Well, the wool was not pulled over the health consumers’ eyes; but rather they were scared to death by the crowds of white middle and upper class folks who jammed town-hall meetings to scream their enmity at elected officials over fears of creeping socialism and a government takeover of healthcare. These tactics were adapted from the right wing talking head shows on cable TV and radio, where the hosts, Bill O’Reilly, Sean Hannity, Rush Limbaugh, ad nauseam, substitute invective and name calling for civil discourse with their target of the evening. The “dittoheads” taking their cues from these purveyors of misinformation, raised this attack rhetoric to new lows. Aided by those who know better like Senator Charles Grassley of Iowa; ideas like “death panels” and euthanasia became part of the debate, even though they are not and will never be part of a US healthcare system. It was so ridiculous that old ladies were raging against the Public Option for fear that it would harm their “Medicare,” which is the last time I checked, a Public Health Insurance plan.
Pretty soon, even people (like the 50 million uninsured) who would benefit from the Public Option, an insurance plan offered by the government at a lower cost than the for-profits, were questioning it. What seemed to as powerful as the tides of the ocean, the passage of a healthcare reform plan that addresses the inequities in our system, is now according to the “experts,” DOA. If there is a bill passed, the Public Option will not be in it, and for the for-profit insurance corporations that is good news. They knew and complained very loudly that they could not compete against a Public Option plan.
These are the same people who believe in the marketplace and free trade. But only if you can take 20 cents out of every dollar for profit and 15 to 18 cents for administration out of that same dollar; which leaves about 63 cents to be fought over by the people who actually provide the healthcare: hospitals, and doctors. What the Public Option plan was not a takeover of providing healthcare, but paying for those services. It makes sense if you can reduce the number of payors, which is what an Insurance corporation is after all; you reduce the costs (administration costs which includes denying care to the insured and paying claims after weeks or months of haggling, business costs that included, executive bonuses, Lear Jets, CEO salaries and dividends paid to stockholders, i.e., profit) that are not directed towards the actual delivery of healthcare.
For the Public Option would not need to make a profit, and would not be paying out executive bonuses, outrageous CEO salaries, and buying Lear Jets, but just paying the bills that were sent into them by hospitals and doctors. That is not to say that there would not be some negotiations over how much and for what, that is done right now by the for-profit insurance corporations. What would happen is the increase of what actually gets spent out of that much abused healthcare dollar for healthcare. If you subtract the 20 cents average for profit, that alone increases the amount to 83 cents, and if you factor in other efficiencies achieved, administration costs could be reduced to 4 or 5 cents, increasing it to around 94 cents from every dollar. This does not sound like Socialism, but more like smart business.

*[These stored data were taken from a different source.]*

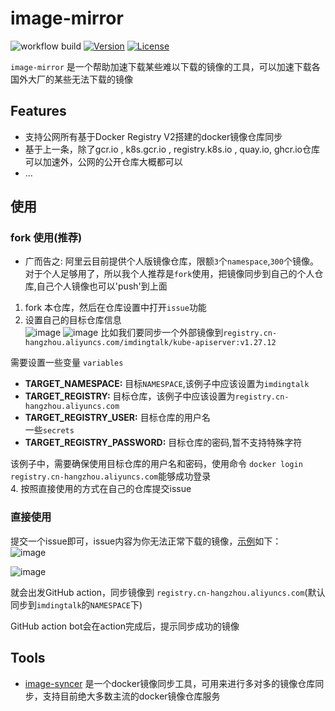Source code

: 

# image-mirror

![workflow build](https://github.com/imdingtalk/image-mirror/actions/workflows/image-mirror.yml/badge.svg)
[![Version](https://img.shields.io/github/v/release/imdingtalk/image-mirror)](https://github.com/imdingtalk/image-mirror/releases)
[![License](https://img.shields.io/github/license/imdingtalk/image-mirror)](https://www.apache.org/licenses/LICENSE-2.0.html)

`image-mirror` 是一个帮助加速下载某些难以下载的镜像的工具，可以加速下载各国外大厂的某些无法下载的镜像

## Features

- 支持公网所有基于Docker Registry V2搭建的docker镜像仓库同步
- 基于上一条，除了gcr.io , k8s.gcr.io , registry.k8s.io , quay.io, ghcr.io仓库可以加速外，公网的公开仓库大概都可以
- ...

## 使用

### fork 使用(推荐)

- 广而告之: 阿里云目前提供个人版镜像仓库，限额`3`个`namespace`,`300`个镜像。对于个人足够用了，所以我个人推荐是`fork`使用，把镜像同步到自己的个人仓库,自己个人镜像也可以'push'到上面


1. fork 本仓库，然后在仓库设置中打开`issue`功能  
2. 设置自己的目标仓库信息  
![image](https://github.com/imdingtalk/image-mirror/assets/16778873/a83b8765-3bd1-4391-afb3-cd8d4bc4718d)
![image](https://github.com/imdingtalk/image-mirror/assets/16778873/b4623fca-43c2-4f55-bfb1-cef2e949fb93)
比如我们要同步一个外部镜像到`registry.cn-hangzhou.aliyuncs.com/imdingtalk/kube-apiserver:v1.27.12`

需要设置一些变量 `variables`  
- **TARGET_NAMESPACE:** 目标`NAMESPACE`,该例子中应该设置为`imdingtalk`  
- **TARGET_REGISTRY:** 目标仓库，该例子中应该设置为`registry.cn-hangzhou.aliyuncs.com`  
- **TARGET_REGISTRY_USER:** 目标仓库的用户名  
一些`secrets`
- **TARGET_REGISTRY_PASSWORD:** 目标仓库的密码,暂不支持特殊字符

该例子中，需要确保使用目标仓库的用户名和密码，使用命令 `docker login registry.cn-hangzhou.aliyuncs.com`能够成功登录  
4. 按照直接使用的方式在自己的仓库提交issue  

### 直接使用

提交一个issue即可，issue内容为你无法正常下载的镜像，[示例](https://github.com/imdingtalk/image-mirror/issues/30)如下：  
![image](https://github.com/imdingtalk/image-mirror/assets/16778873/b1778053-c251-4003-ad86-caa8637b6b76)

![image](https://github.com/imdingtalk/image-mirror/assets/16778873/18609b09-f41a-46e9-a240-d7eddd925b53)

就会出发GitHub action，同步镜像到 `registry.cn-hangzhou.aliyuncs.com`(默认同步到`imdingtalk`的`NAMESPACE`下)  

GitHub action bot会在action完成后，提示同步成功的镜像


 




## Tools


- [image-syncer](https://github.com/AliyunContainerService/image-syncer)   是一个docker镜像同步工具，可用来进行多对多的镜像仓库同步，支持目前绝大多数主流的docker镜像仓库服务  



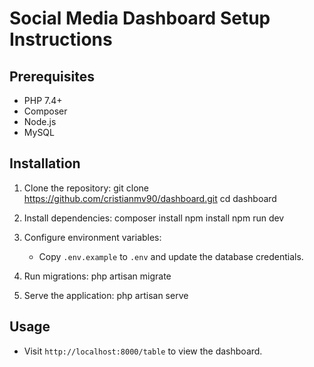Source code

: # Social Media Dashboard Setup Instructions

## Prerequisites
- PHP 7.4+
- Composer
- Node.js
- MySQL

## Installation
1. Clone the repository:
   git clone https://github.com/cristianmv90/dashboard.git
   cd dashboard

2. Install dependencies:
   composer install
   npm install
   npm run dev

3. Configure environment variables:
   - Copy `.env.example` to `.env` and update the database credentials.

4. Run migrations:
   php artisan migrate

5. Serve the application:
   php artisan serve

## Usage
- Visit `http://localhost:8000/table` to view the dashboard.
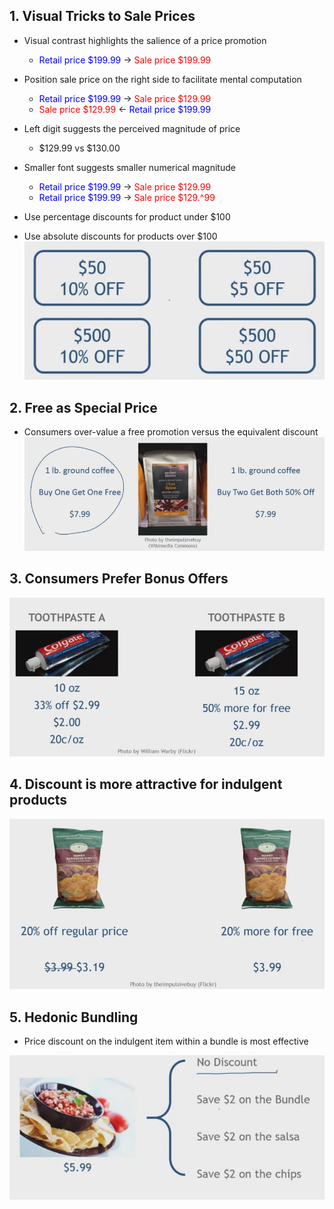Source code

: ## 1. Visual Tricks to Sale Prices

- Visual contrast highlights the salience of a price promotion
    - <span style="color: #0000FF">Retail price $199.99</span> -> <span style="color:red">Sale price $199.99</span>

- Position sale price on the right side to facilitate mental computation
    - <span style="color: #0000FF">Retail price $199.99</span> -> <span style="color:red">Sale price $129.99</span>
    - <span style="color:red">Sale price $129.99</span> <- <span style="color: #0000FF">Retail price $199.99</span>

- Left digit suggests the perceived magnitude of price
    - $129.99 vs $130.00

- Smaller font suggests smaller numerical magnitude
    - <span style="color: #0000FF">Retail price $199.99</span> -> <span style="color:red">Sale price $129.99</span>
    - <span style="color: #0000FF">Retail price $199.99</span> -> <span style="color:red">Sale price $129.^99</span>

- Use percentage discounts for product under $100
- Use absolute discounts for products over $100
    <img src="Img/11_Visual_Tricks_Free_as_a_Special_Price_n_Hedonic_Bundling_1.jpg">

## 2. Free as Special Price

- Consumers over-value a free promotion versus the equivalent discount
    <img src="Img/11_Visual_Tricks_Free_as_a_Special_Price_n_Hedonic_Bundling_2.jpg">

## 3. Consumers Prefer Bonus Offers

<img src="Img/11_Visual_Tricks_Free_as_a_Special_Price_n_Hedonic_Bundling_3.jpg">

## 4. Discount is more attractive for indulgent products

<img src="Img/11_Visual_Tricks_Free_as_a_Special_Price_n_Hedonic_Bundling_4.jpg">

## 5. Hedonic Bundling

- Price discount on the indulgent item within a bundle is most effective

<img src="Img/11_Visual_Tricks_Free_as_a_Special_Price_n_Hedonic_Bundling_5.jpg">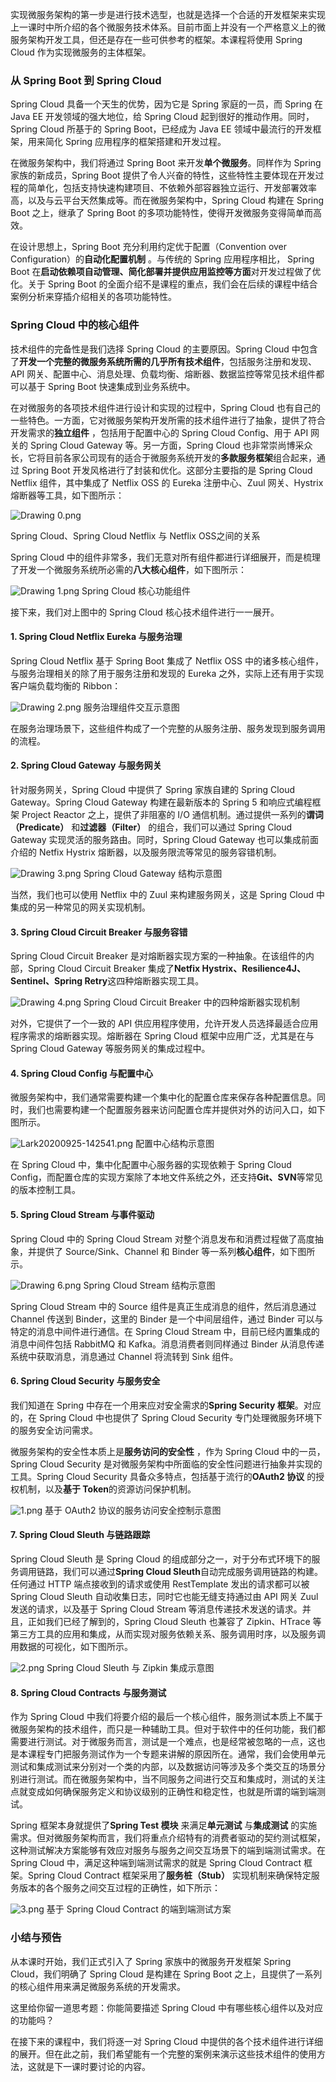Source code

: 实现微服务架构的第一步是进行技术选型，也就是选择一个合适的开发框架来实现上一课时中所介绍的各个微服务技术体系。目前市面上并没有一个严格意义上的微服务架构开发工具，但还是存在一些可供参考的框架。本课程将使用 Spring Cloud 作为实现微服务的主体框架。

### 从 Spring Boot 到 Spring Cloud

Spring Cloud 具备一个天生的优势，因为它是 Spring 家庭的一员，而 Spring 在 Java EE 开发领域的强大地位，给 Spring Cloud 起到很好的推动作用。同时，Spring Cloud 所基于的 Spring Boot，已经成为 Java EE 领域中最流行的开发框架，用来简化 Spring 应用程序的框架搭建和开发过程。

在微服务架构中，我们将通过 Spring Boot 来开发**单个微服务**。同样作为 Spring 家族的新成员，Spring Boot 提供了令人兴奋的特性，这些特性主要体现在开发过程的简单化，包括支持快速构建项目、不依赖外部容器独立运行、开发部署效率高，以及与云平台天然集成等。而在微服务架构中，Spring Cloud 构建在 Spring Boot 之上，继承了 Spring Boot 的多项功能特性，使得开发微服务变得简单而高效。

在设计思想上，Spring Boot 充分利用约定优于配置（Convention over Configuration）的**自动化配置机制** 。与传统的 Spring 应用程序相比， Spring Boot 在**启动依赖项自动管理、简化部署并提供应用监控等方面**对开发过程做了优化。关于 Spring Boot 的全面介绍不是课程的重点，我们会在后续的课程中结合案例分析来穿插介绍相关的各项功能特性。

### Spring Cloud 中的核心组件

技术组件的完备性是我们选择 Spring Cloud 的主要原因。Spring Cloud 中包含了**开发一个完整的微服务系统所需的几乎所有技术组件**，包括服务注册和发现、API 网关、配置中心、消息处理、负载均衡、熔断器、数据监控等常见技术组件都可以基于 Spring Boot 快速集成到业务系统中。

在对微服务的各项技术组件进行设计和实现的过程中，Spring Cloud 也有自己的一些特色。一方面，它对微服务架构开发所需的技术组件进行了抽象，提供了符合开发需求的**独立组件** ，包括用于配置中心的 Spring Cloud Config、用于 API 网关的 Spring Cloud Gateway 等。另一方面，Spring Cloud 也非常崇尚博采众长，它将目前各家公司现有的适合于微服务系统开发的**多款服务框架**组合起来，通过 Spring Boot 开发风格进行了封装和优化。这部分主要指的是 Spring Cloud Netflix 组件，其中集成了 Netflix OSS 的 Eureka 注册中心、Zuul 网关、Hystrix 熔断器等工具，如下图所示：

<Image alt="Drawing 0.png" src="https://s0.lgstatic.com/i/image/M00/56/AD/Ciqc1F9sBgaAb7YQAAA653_HTog401.png"/>

Spring Cloud、Spring Cloud Netflix 与 Netflix OSS之间的关系

Spring Cloud 中的组件非常多，我们无意对所有组件都进行详细展开，而是梳理了开发一个微服务系统所必需的**八大核心组件**，如下图所示：

<Image alt="Drawing 1.png" src="https://s0.lgstatic.com/i/image/M00/56/AD/Ciqc1F9sBg6AWtz9AABxSM2101E981.png"/>  
Spring Cloud 核心功能组件

接下来，我们对上图中的 Spring Cloud 核心技术组件进行一一展开。

#### 1. Spring Cloud Netflix Eureka 与服务治理

Spring Cloud Netflix 基于 Spring Boot 集成了 Netflix OSS 中的诸多核心组件，与服务治理相关的除了用于服务注册和发现的 Eureka 之外，实际上还有用于实现客户端负载均衡的 Ribbon：

<Image alt="Drawing 2.png" src="https://s0.lgstatic.com/i/image/M00/56/AE/Ciqc1F9sBiKAds9sAABElqpa-7s336.png"/>  
服务治理组件交互示意图

在服务治理场景下，这些组件构成了一个完整的从服务注册、服务发现到服务调用的流程。

#### 2. Spring Cloud Gateway 与服务网关

针对服务网关，Spring Cloud 中提供了 Spring 家族自建的 Spring Cloud Gateway。Spring Cloud Gateway 构建在最新版本的 Spring 5 和响应式编程框架 Project Reactor 之上，提供了非阻塞的 I/O 通信机制。通过提供一系列的**谓词（Predicate）** 和**过滤器（Filter）** 的组合，我们可以通过 Spring Cloud Gateway 实现灵活的服务路由。同时，Spring Cloud Gateway 也可以集成前面介绍的 Netfix Hystrix 熔断器，以及服务限流等常见的服务容错机制。

<Image alt="Drawing 3.png" src="https://s0.lgstatic.com/i/image/M00/56/AE/Ciqc1F9sBlKAJBPNAAA-ia2bpBY143.png"/>  
Spring Cloud Gateway 结构示意图

当然，我们也可以使用 Netflix 中的 Zuul 来构建服务网关，这是 Spring Cloud 中集成的另一种常见的网关实现机制。

#### 3. Spring Cloud Circuit Breaker 与服务容错

Spring Cloud Circuit Breaker 是对熔断器实现方案的一种抽象。在该组件的内部，Spring Cloud Circuit Breaker 集成了**Netfix Hystrix、Resilience4J、Sentinel、Spring Retry**这四种熔断器实现工具。

<Image alt="Drawing 4.png" src="https://s0.lgstatic.com/i/image/M00/56/B9/CgqCHl9sBmOAWNhSAAA6Vx5KyiE277.png"/>  
Spring Cloud Circuit Breaker 中的四种熔断器实现机制

对外，它提供了一个一致的 API 供应用程序使用，允许开发人员选择最适合应用程序需求的熔断器实现。熔断器在 Spring Cloud 框架中应用广泛，尤其是在与 Spring Cloud Gateway 等服务网关的集成过程中。

#### 4. Spring Cloud Config 与配置中心

微服务架构中，我们通常需要构建一个集中化的配置仓库来保存各种配置信息。同时，我们也需要构建一个配置服务器来访问配置仓库并提供对外的访问入口，如下图所示。

<Image alt="Lark20200925-142541.png" src="https://s0.lgstatic.com/i/image/M00/57/C7/CgqCHl9tjbeACpS2AAJIaPx7Mq0892.png"/>  
配置中心结构示意图

在 Spring Cloud 中，集中化配置中心服务器的实现依赖于 Spring Cloud Config，而配置仓库的实现方案除了本地文件系统之外，还支持**Git、SVN**等常见的版本控制工具。

#### 5. Spring Cloud Stream 与事件驱动

Spring Cloud 中的 Spring Cloud Stream 对整个消息发布和消费过程做了高度抽象，并提供了 Source/Sink、Channel 和 Binder 等一系列**核心组件**，如下图所示。

<Image alt="Drawing 6.png" src="https://s0.lgstatic.com/i/image/M00/56/B9/CgqCHl9sBn-AAkFbAAA_BemmaAQ215.png"/>  
Spring Cloud Stream 结构示意图

Spring Cloud Stream 中的 Source 组件是真正生成消息的组件，然后消息通过 Channel 传送到 Binder，这里的 Binder 是一个中间层组件，通过 Binder 可以与特定的消息中间件进行通信。在 Spring Cloud Stream 中，目前已经内置集成的消息中间件包括 RabbitMQ 和 Kafka。消息消费者则同样通过 Binder 从消息传递系统中获取消息，消息通过 Channel 将流转到 Sink 组件。

#### 6. Spring Cloud Security 与服务安全

我们知道在 Spring 中存在一个用来应对安全需求的**Spring Security 框架**。对应的，在 Spring Cloud 中也提供了 Spring Cloud Security 专门处理微服务环境下的服务安全访问需求。

微服务架构的安全性本质上是**服务访问的安全性** ，作为 Spring Cloud 中的一员，Spring Cloud Security 是对微服务架构中所面临的安全性问题进行抽象并实现的工具。Spring Cloud Security 具备众多特点，包括基于流行的**OAuth2 协议** 的授权机制，以及**基于 Token**的资源访问保护机制。

<Image alt="1.png" src="https://s0.lgstatic.com/i/image/M00/57/C2/Ciqc1F9tlDOASNyLAALedVeBHLo293.png"/>  
基于 OAuth2 协议的服务访问安全控制示意图

#### 7. Spring Cloud Sleuth 与链路跟踪

Spring Cloud Sleuth 是 Spring Cloud 的组成部分之一，对于分布式环境下的服务调用链路，我们可以通过**Spring Cloud Sleuth**自动完成服务调用链路的构建。任何通过 HTTP 端点接收到的请求或使用 RestTemplate 发出的请求都可以被 Spring Cloud Sleuth 自动收集日志，同时它也能无缝支持通过由 API 网关 Zuul 发送的请求，以及基于 Spring Cloud Stream 等消息传递技术发送的请求。并且，正如我们已经了解到的，Spring Cloud Sleuth 也兼容了 Zipkin、HTrace 等第三方工具的应用和集成，从而实现对服务依赖关系、服务调用时序，以及服务调用数据的可视化，如下图所示。

<Image alt="2.png" src="https://s0.lgstatic.com/i/image/M00/57/C2/Ciqc1F9tlEiATn4nAALLyuxpf0E499.png"/>  
Spring Cloud Sleuth 与 Zipkin 集成示意图

#### 8. Spring Cloud Contracts 与服务测试

作为 Spring Cloud 中我们将要介绍的最后一个核心组件，服务测试本质上不属于微服务架构的技术组件，而只是一种辅助工具。但对于软件中的任何功能，我们都需要进行测试。对于微服务而言，测试是一个难点，也是经常被忽略的一点，这也是本课程专门把服务测试作为一个专题来讲解的原因所在。通常，我们会使用单元测试和集成测试来分别对一个类的内部，以及数据访问等涉及多个类交互的场景分别进行测试。而在微服务架构中，当不同服务之间进行交互和集成时，测试的关注点就变成如何确保服务定义和协议级别的正确性和稳定性，也就是所谓的端到端测试。

Spring 框架本身就提供了**Spring Test 模块** 来满足**单元测试** 与**集成测试** 的实施需求。但对微服务架构而言，我们将重点介绍特有的消费者驱动的契约测试框架，这种测试解决方案能够有效应对服务与服务之间交互场景下的端到端测试需求。在 Spring Cloud 中，满足这种端到端测试需求的就是 Spring Cloud Contract 框架。Spring Cloud Contract 框架采用了**服务桩（Stub）** 实现机制来确保特定服务版本的各个服务之间交互过程的正确性，如下所示：

<Image alt="3.png" src="https://s0.lgstatic.com/i/image/M00/57/C2/Ciqc1F9tlCaAVTmJAAHSTqddh7A697.png"/>  
基于 Spring Cloud Contract 的端到端测试方案

### 小结与预告

从本课时开始，我们正式引入了 Spring 家族中的微服务开发框架 Spring Cloud，我们明确了 Spring Cloud 是构建在 Spring Boot 之上，且提供了一系列的核心组件用来满足微服务系统的开发需求。

这里给你留一道思考题：你能简要描述 Spring Cloud 中有哪些核心组件以及对应的功能吗？

在接下来的课程中，我们将逐一对 Spring Cloud 中提供的各个技术组件进行详细的展开。但在此之前，我们希望能有一个完整的案例来演示这些技术组件的使用方法，这就是下一课时要讨论的内容。
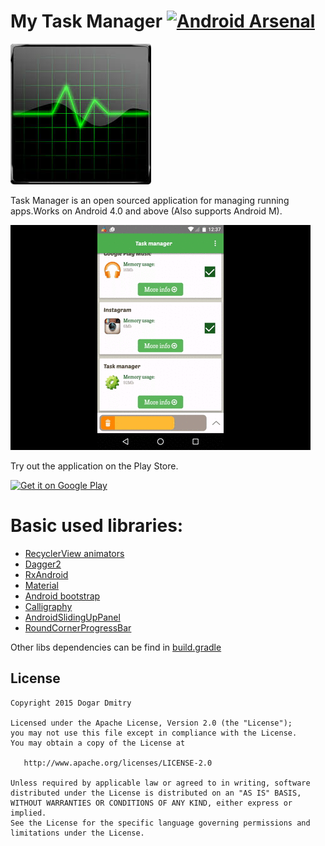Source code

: My Task Manager [![Android Arsenal](https://img.shields.io/badge/Android%20Arsenal-My%20Task%20Manager-brightgreen.svg?style=social)](http://android-arsenal.com/details/3/2754)
====
![icon][app_icon]

Task Manager is  an open sourced application for managing running apps.Works on Android 4.0 and above (Also supports Android M).

![About TaskManager][app_gif]

Try out the application on the Play Store.

[![Get it on Google Play][google_play_store_badge]][google_play_store_link]

# Basic used libraries:
 * [RecyclerView animators](https://github.com/wasabeef/recyclerview-animators)
 * [Dagger2](https://github.com/google/dagger)
 * [RxAndroid](https://github.com/ReactiveX/RxAndroid)
 * [Material](https://github.com/rey5137/material)
 * [Android bootstrap](https://github.com/Bearded-Hen/Android-Bootstrap)
 * [Calligraphy](https://github.com/chrisjenx/Calligraphy)
 * [AndroidSlidingUpPanel](https://github.com/umano/AndroidSlidingUpPanel)
 * [RoundCornerProgressBar](https://github.com/akexorcist/Android-RoundCornerProgressBar)
 
 Other libs dependencies can be find in [build.gradle](https://github.com/TheLester/mytaskmanager/blob/master/app/build.gradle)


License
-------
    Copyright 2015 Dogar Dmitry

    Licensed under the Apache License, Version 2.0 (the "License");
    you may not use this file except in compliance with the License.
    You may obtain a copy of the License at

       http://www.apache.org/licenses/LICENSE-2.0

    Unless required by applicable law or agreed to in writing, software
    distributed under the License is distributed on an "AS IS" BASIS,
    WITHOUT WARRANTIES OR CONDITIONS OF ANY KIND, either express or implied.
    See the License for the specific language governing permissions and
    limitations under the License.

[google_play_store_badge]: https://developer.android.com/images/brand/en_generic_rgb_wo_60.png
[google_play_store_link]: https://play.google.com/store/apps/details?id=com.dogar.mytaskmanager
[app_icon]: https://github.com/TheLester/mytaskmanager/blob/master/art/download.jpg
[app_gif]: https://github.com/TheLester/mytaskmanager/blob/master/art/showcase.gif
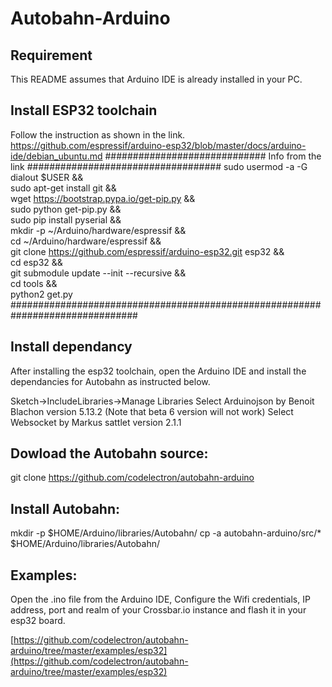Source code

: # Autobahn-Arduino

## Requirement
This README assumes that Arduino IDE is already installed in your PC.

## Install ESP32 toolchain
Follow the instruction as shown in the link.
https://github.com/espressif/arduino-esp32/blob/master/docs/arduino-ide/debian_ubuntu.md
############################# Info from the link ###################################
sudo usermod -a -G dialout $USER && \
sudo apt-get install git && \
wget https://bootstrap.pypa.io/get-pip.py && \
sudo python get-pip.py && \
sudo pip install pyserial && \
mkdir -p ~/Arduino/hardware/espressif && \
cd ~/Arduino/hardware/espressif && \
git clone https://github.com/espressif/arduino-esp32.git esp32 && \
cd esp32 && \
git submodule update --init --recursive && \
cd tools && \
python2 get.py
###############################################################################
## Install dependancy
After installing the esp32 toolchain, open the Arduino IDE and install the dependancies for Autobahn as instructed below.

Sketch->IncludeLibraries->Manage Libraries
Select Arduinojson by Benoit Blachon version 5.13.2 (Note that beta 6 version will not work)
Select Websocket by Markus sattlet version 2.1.1

## Dowload the Autobahn source:
git clone https://github.com/codelectron/autobahn-arduino
## Install Autobahn:
mkdir -p $HOME/Arduino/libraries/Autobahn/
cp -a autobahn-arduino/src/* $HOME/Arduino/libraries/Autobahn/
## Examples:
Open the .ino file from the Arduino IDE, Configure the Wifi credentials, IP address, port and realm of your Crossbar.io instance and flash it in your esp32 board.

[https://github.com/codelectron/autobahn-arduino/tree/master/examples/esp32](https://github.com/codelectron/autobahn-arduino/tree/master/examples/esp32)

Business is the entity that would have benefited from a public option, for they could enroll their employees in it at a cost below the for-profits, helping them to lower their expenses. Our country competes against the other so-called developed nations, all of whom have some form of single payor health care. This has for decades left us at a disadvantage in competing. In Canada, their single payor health plan costs the auto makers about $268 per car, in the US, the for-profit cost is around $1,600 per car. So you can see that a public option plan would have given businesses an edge in negotiating with the for-profit Insurance corporations. An edge, that the for-profits did not want to exist, for they are concerned with one thing, and that is not the delivery of healthcare, but the continued outrageous profitability of their part of the economy. So the lesson learned in this civics exercise, is that Big Money moves the agenda and the needs of the people take a walk.